Czernowitz, Ukraine: Fröhlichkeit im Süden Europas

„Czernowitz war der lustigste und überraschendste Ort der ganzen Reise – diese Kleinstadt hat richtig Spaß gemacht“ freut sich Markus Pretnar in unserem Interview. Zunächst zeigt die Innenstadt ganz typische österreichische Architektur aus Klassizismus und Barock. Jedoch sind die Gebäude allesamt bonbonfarben angemalt. Farbenfroh, verspielt und sehr experimentierfreudig waren hier die Gestalter unterwegs. Diese kräftige Farbigkeit macht die Stadt zu einer Enklave der Buntigkeit – und das bis hinaus in die Vororte. Und Czernowitz ist der erste Ort der Nord-Süd-Tour, der eindeutig südeuropäisch anmutet.

 
Athen und Thessaloniki, Griechenland: von Balkonhäusern und anderen Baustellen

Für die letzte Station der ersten Lokalkolorit-Forschungsreise sind exemplarisch Fotos aus Athen und Thessaloniki ausgewählt. Hier stößt die Untersuchung allerdings an ihre Grenzen. Denn beim typisch griechischen Apartmenthaus sind Markisen und Jalousien für die Farbigkeit bestimmend. Diese sind nicht immer sichtbar, schwer erreichbar und sie werden natürlich auch mal ausgetauscht. Die Fassade verbleibt oft in Sichtbeton, wenn sie überhaupt fertiggestellt wird.
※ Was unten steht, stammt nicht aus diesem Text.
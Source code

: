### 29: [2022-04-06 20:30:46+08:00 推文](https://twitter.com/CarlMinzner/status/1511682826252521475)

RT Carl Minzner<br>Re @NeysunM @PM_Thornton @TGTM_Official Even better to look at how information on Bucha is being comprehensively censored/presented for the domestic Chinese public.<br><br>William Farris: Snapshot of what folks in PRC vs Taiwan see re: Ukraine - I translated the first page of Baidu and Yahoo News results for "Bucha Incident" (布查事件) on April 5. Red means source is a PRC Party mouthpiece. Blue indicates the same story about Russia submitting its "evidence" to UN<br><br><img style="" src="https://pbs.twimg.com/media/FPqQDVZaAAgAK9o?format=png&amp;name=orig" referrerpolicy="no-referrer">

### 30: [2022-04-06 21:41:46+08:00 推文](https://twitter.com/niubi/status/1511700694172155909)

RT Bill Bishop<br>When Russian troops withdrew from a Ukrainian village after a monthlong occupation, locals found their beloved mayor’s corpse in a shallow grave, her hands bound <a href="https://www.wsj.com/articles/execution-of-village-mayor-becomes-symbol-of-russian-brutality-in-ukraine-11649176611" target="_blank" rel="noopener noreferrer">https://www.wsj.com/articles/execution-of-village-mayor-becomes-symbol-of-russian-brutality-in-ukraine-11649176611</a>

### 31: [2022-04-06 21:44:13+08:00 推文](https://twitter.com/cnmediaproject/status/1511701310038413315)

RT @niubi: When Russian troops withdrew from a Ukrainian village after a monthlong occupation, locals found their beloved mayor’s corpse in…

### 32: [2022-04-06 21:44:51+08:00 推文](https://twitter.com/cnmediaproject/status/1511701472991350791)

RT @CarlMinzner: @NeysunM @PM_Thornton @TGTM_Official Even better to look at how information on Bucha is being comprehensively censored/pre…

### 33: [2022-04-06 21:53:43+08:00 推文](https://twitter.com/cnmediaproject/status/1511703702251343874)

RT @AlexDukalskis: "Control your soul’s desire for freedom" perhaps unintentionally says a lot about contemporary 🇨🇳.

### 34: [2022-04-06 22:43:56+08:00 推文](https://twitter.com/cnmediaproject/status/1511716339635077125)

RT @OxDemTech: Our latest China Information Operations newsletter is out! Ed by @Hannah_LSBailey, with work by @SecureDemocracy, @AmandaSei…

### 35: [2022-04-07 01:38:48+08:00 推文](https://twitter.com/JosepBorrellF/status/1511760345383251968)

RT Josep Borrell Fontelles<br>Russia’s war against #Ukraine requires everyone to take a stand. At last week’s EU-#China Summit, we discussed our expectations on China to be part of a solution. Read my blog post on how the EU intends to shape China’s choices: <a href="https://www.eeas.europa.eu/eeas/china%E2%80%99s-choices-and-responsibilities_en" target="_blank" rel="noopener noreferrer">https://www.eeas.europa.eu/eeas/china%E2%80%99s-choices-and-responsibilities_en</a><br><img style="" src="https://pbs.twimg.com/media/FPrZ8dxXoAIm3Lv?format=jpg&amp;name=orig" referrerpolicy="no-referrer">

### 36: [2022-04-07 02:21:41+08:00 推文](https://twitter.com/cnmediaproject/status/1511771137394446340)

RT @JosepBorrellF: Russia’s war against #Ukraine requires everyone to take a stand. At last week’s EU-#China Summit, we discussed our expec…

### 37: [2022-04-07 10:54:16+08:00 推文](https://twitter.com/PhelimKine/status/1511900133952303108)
Viele Wohnhäuser sehen aus wie Baustellen. Manchmal ist ein Stockwerk schon bewohnt obwohl sich der Rest des Gebäudes noch im Bauprozeß befindet. „Der Begriff von „fertiggestellter Architektur“ scheint in südlichen Ländern nicht so durchgängig anwendbar zu sein“ – so die Überlegungen von Markus Pretnar.